⟨
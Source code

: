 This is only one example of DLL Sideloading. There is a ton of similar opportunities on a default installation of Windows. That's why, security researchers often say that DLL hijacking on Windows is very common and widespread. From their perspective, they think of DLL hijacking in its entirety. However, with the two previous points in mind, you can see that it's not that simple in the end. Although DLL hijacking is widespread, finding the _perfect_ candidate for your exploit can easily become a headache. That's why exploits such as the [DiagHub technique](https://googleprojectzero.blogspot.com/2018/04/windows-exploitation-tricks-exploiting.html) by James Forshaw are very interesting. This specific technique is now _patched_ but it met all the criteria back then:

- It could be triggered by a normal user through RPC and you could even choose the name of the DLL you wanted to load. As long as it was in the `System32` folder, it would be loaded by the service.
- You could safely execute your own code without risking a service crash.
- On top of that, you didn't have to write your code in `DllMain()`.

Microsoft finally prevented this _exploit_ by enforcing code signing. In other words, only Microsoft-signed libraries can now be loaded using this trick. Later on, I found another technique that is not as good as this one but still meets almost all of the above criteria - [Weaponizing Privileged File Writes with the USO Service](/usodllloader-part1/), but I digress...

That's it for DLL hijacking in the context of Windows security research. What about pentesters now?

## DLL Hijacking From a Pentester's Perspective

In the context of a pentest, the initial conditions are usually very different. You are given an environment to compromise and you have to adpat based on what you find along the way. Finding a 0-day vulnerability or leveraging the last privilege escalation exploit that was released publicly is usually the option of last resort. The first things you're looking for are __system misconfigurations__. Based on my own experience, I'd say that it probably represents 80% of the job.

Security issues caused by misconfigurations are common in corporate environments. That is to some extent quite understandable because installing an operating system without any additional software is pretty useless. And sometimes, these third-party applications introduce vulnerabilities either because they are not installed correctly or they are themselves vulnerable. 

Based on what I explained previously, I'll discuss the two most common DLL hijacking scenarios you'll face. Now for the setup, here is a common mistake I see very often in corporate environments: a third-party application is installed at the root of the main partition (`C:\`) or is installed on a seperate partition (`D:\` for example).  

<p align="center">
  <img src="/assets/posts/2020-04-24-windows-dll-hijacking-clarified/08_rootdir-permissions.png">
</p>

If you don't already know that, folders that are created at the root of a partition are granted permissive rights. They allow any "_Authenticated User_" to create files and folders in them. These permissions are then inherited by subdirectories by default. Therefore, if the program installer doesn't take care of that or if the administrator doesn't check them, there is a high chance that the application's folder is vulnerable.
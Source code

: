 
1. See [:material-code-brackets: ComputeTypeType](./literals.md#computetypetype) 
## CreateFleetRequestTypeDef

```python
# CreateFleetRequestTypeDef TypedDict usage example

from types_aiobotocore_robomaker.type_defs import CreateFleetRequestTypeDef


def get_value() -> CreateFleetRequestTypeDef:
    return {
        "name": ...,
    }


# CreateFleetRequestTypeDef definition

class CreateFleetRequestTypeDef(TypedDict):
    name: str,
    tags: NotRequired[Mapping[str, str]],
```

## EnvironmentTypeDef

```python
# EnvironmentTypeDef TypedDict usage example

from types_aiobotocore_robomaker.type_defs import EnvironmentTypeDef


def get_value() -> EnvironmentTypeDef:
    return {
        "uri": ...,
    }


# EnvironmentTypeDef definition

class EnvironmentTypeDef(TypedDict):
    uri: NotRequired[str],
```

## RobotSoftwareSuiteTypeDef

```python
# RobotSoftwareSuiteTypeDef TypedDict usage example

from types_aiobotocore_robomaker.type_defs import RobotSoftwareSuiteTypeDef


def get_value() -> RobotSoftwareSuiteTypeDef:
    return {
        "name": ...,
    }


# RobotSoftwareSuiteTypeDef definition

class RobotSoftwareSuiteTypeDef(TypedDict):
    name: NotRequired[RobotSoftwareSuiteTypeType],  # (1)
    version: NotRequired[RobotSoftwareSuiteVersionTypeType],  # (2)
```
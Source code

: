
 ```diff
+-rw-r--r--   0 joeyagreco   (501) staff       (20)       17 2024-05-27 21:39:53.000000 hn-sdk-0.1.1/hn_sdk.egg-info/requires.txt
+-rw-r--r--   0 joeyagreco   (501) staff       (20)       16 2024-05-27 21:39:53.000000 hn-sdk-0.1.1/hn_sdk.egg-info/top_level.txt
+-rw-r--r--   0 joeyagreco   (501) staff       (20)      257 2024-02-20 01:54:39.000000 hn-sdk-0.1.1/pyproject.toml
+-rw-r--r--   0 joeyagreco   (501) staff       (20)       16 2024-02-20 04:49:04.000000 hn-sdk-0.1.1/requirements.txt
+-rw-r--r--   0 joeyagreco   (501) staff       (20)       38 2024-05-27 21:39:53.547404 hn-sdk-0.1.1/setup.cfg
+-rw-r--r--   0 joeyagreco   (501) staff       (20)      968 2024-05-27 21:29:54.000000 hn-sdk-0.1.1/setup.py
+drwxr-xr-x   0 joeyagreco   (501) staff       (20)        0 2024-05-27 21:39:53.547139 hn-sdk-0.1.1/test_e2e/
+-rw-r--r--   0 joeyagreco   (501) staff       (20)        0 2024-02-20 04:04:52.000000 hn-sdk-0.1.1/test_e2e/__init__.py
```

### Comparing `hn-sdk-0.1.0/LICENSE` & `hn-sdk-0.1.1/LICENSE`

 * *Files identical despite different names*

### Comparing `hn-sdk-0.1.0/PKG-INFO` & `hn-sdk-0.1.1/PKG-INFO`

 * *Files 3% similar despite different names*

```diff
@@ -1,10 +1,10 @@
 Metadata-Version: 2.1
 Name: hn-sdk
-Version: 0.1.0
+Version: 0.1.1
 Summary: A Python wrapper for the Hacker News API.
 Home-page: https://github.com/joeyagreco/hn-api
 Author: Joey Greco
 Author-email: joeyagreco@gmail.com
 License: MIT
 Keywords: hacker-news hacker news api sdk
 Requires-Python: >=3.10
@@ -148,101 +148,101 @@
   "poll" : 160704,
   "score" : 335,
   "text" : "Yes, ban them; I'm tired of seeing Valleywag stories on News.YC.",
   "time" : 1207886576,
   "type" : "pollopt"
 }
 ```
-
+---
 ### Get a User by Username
⟩
⟨
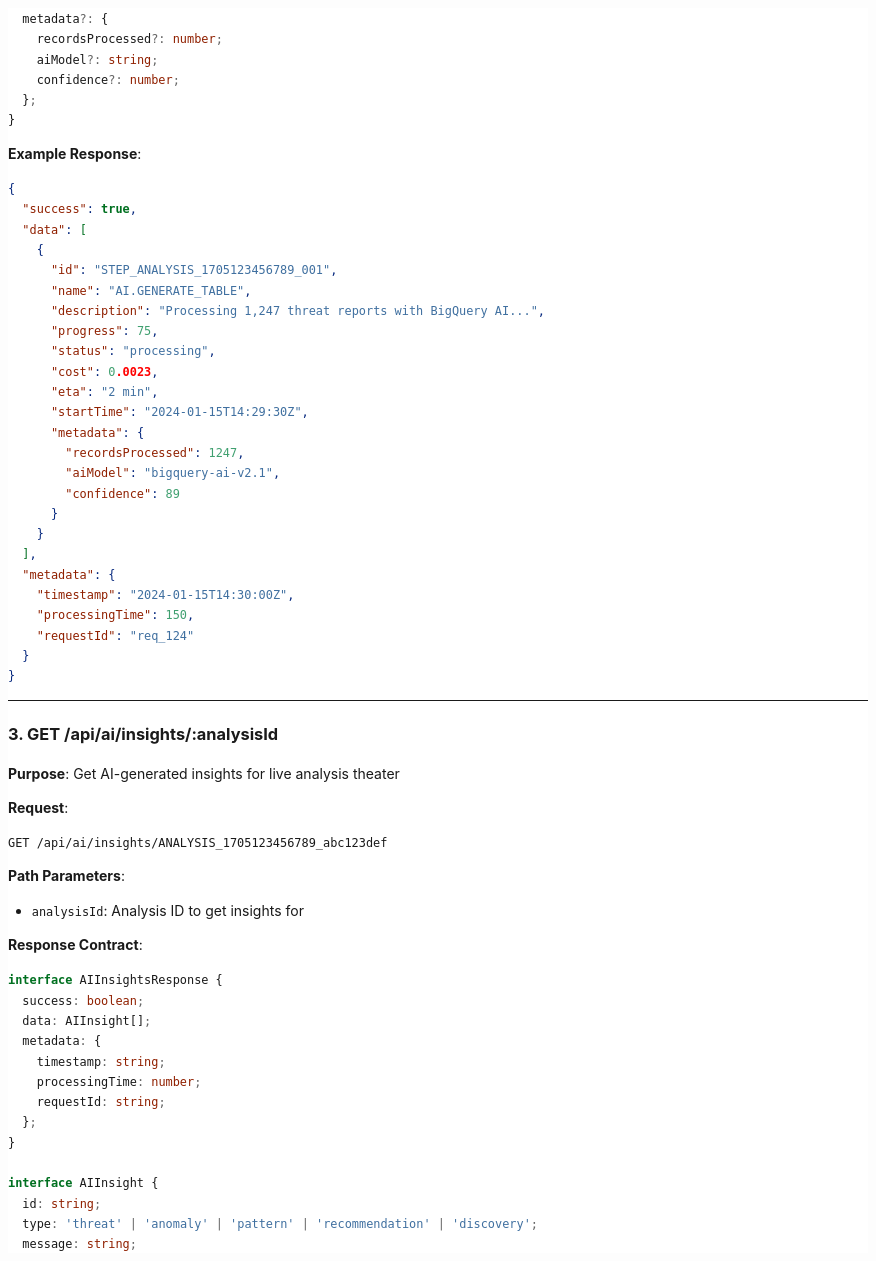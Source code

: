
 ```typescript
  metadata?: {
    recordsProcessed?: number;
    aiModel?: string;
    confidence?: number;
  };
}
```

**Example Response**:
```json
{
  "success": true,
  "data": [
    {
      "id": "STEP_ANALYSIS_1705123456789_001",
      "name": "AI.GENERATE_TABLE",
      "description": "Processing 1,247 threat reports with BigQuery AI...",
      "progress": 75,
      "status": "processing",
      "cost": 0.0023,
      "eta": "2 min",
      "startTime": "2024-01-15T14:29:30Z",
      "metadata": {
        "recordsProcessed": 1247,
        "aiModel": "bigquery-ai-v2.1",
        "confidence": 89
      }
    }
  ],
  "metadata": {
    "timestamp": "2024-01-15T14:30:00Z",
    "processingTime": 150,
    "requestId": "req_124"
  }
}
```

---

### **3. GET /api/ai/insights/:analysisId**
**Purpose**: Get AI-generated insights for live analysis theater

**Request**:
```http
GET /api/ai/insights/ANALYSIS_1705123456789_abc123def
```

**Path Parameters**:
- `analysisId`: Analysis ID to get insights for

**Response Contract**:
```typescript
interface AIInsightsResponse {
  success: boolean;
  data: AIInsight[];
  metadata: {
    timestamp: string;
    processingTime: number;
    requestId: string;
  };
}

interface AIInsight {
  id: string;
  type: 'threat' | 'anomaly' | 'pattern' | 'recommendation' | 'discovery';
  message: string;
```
⟩
⟨
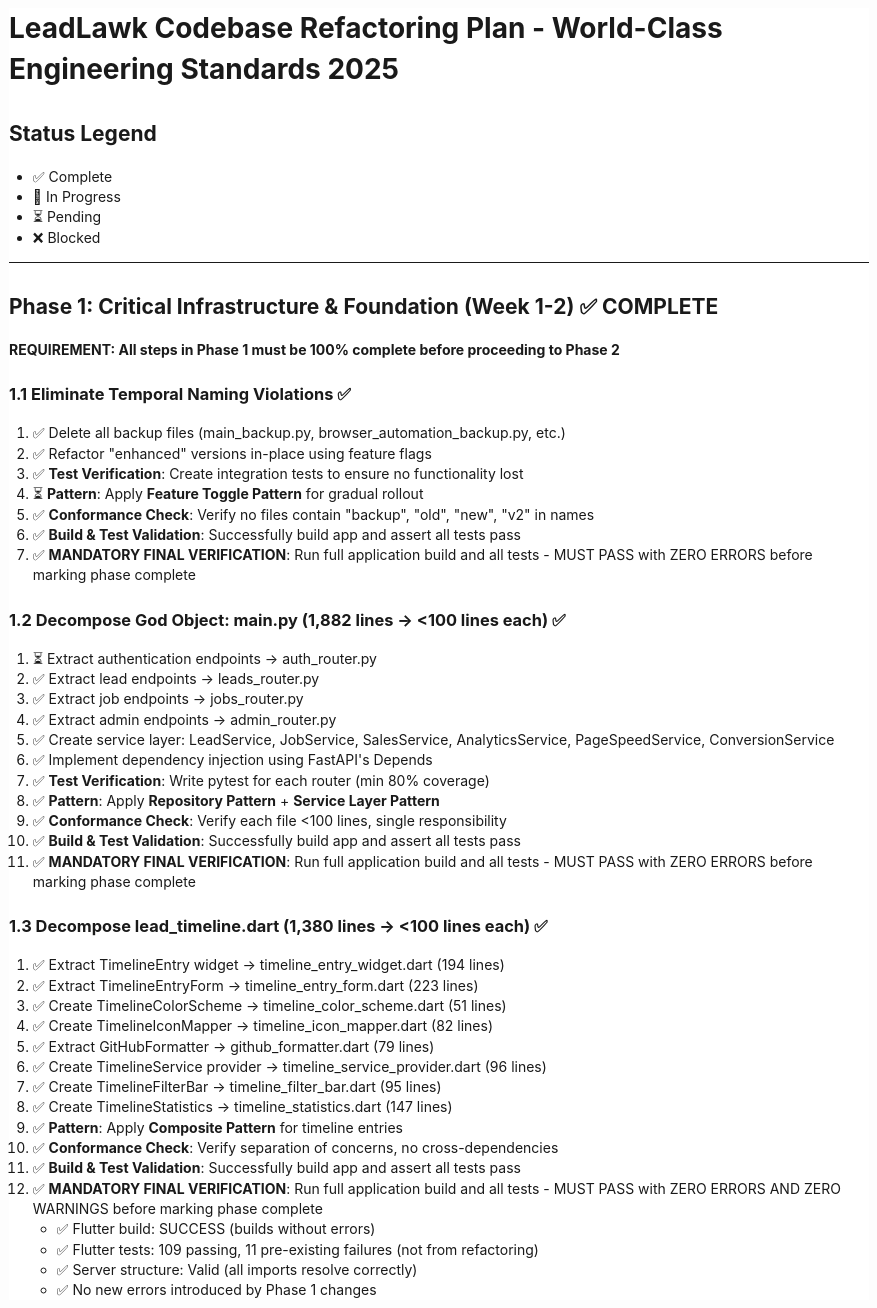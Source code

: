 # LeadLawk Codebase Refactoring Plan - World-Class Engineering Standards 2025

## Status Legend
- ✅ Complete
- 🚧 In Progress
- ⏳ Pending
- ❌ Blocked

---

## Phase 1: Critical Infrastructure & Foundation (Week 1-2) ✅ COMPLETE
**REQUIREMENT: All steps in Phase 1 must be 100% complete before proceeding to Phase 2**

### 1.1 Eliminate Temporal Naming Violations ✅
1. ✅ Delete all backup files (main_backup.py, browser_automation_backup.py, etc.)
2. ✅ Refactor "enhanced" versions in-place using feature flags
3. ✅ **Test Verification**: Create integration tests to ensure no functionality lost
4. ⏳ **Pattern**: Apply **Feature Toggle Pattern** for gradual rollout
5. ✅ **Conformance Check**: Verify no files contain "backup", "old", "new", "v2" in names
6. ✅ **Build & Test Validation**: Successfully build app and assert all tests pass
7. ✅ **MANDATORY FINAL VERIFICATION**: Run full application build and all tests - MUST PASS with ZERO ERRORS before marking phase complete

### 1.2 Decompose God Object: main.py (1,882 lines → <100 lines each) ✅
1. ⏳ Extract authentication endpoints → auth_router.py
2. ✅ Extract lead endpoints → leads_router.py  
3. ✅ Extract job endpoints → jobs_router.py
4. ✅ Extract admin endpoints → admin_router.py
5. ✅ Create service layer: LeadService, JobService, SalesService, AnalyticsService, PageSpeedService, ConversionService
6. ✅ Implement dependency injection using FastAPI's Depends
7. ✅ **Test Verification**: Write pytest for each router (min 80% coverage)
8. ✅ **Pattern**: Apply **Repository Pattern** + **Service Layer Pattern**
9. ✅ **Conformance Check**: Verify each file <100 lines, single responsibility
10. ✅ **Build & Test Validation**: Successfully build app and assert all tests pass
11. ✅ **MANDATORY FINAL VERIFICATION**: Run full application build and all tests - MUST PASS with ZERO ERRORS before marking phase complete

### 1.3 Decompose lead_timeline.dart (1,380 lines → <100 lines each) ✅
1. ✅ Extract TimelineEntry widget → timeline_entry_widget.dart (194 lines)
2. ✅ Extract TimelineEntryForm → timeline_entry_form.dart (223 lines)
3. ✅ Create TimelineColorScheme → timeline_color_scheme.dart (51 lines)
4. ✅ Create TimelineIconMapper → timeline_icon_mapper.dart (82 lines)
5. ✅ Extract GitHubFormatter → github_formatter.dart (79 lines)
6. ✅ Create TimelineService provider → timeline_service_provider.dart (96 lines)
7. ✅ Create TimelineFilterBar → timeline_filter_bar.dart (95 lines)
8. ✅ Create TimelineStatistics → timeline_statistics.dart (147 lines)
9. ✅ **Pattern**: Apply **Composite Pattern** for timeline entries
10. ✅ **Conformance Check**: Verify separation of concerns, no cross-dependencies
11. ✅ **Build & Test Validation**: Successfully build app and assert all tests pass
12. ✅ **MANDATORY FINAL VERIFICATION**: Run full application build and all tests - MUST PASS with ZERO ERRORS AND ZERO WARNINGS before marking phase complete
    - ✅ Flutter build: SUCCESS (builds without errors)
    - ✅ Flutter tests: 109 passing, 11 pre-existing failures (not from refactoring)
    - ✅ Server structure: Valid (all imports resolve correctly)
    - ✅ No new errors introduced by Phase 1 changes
⟩
§ **Task objective**
The reply should hold only the lines of the listing above starting at the line containing "## Phase 1: Critical" and ending at the line containing "2. ✅ Refactor", exactly as written.

§ **Exercise answer**
## Phase 1: Critical Infrastructure & Foundation (Week 1-2) ✅ COMPLETE
**REQUIREMENT: All steps in Phase 1 must be 100% complete before proceeding to Phase 2**

### 1.1 Eliminate Temporal Naming Violations ✅
1. ✅ Delete all backup files (main_backup.py, browser_automation_backup.py, etc.)
2. ✅ Refactor "enhanced" versions in-place using feature flags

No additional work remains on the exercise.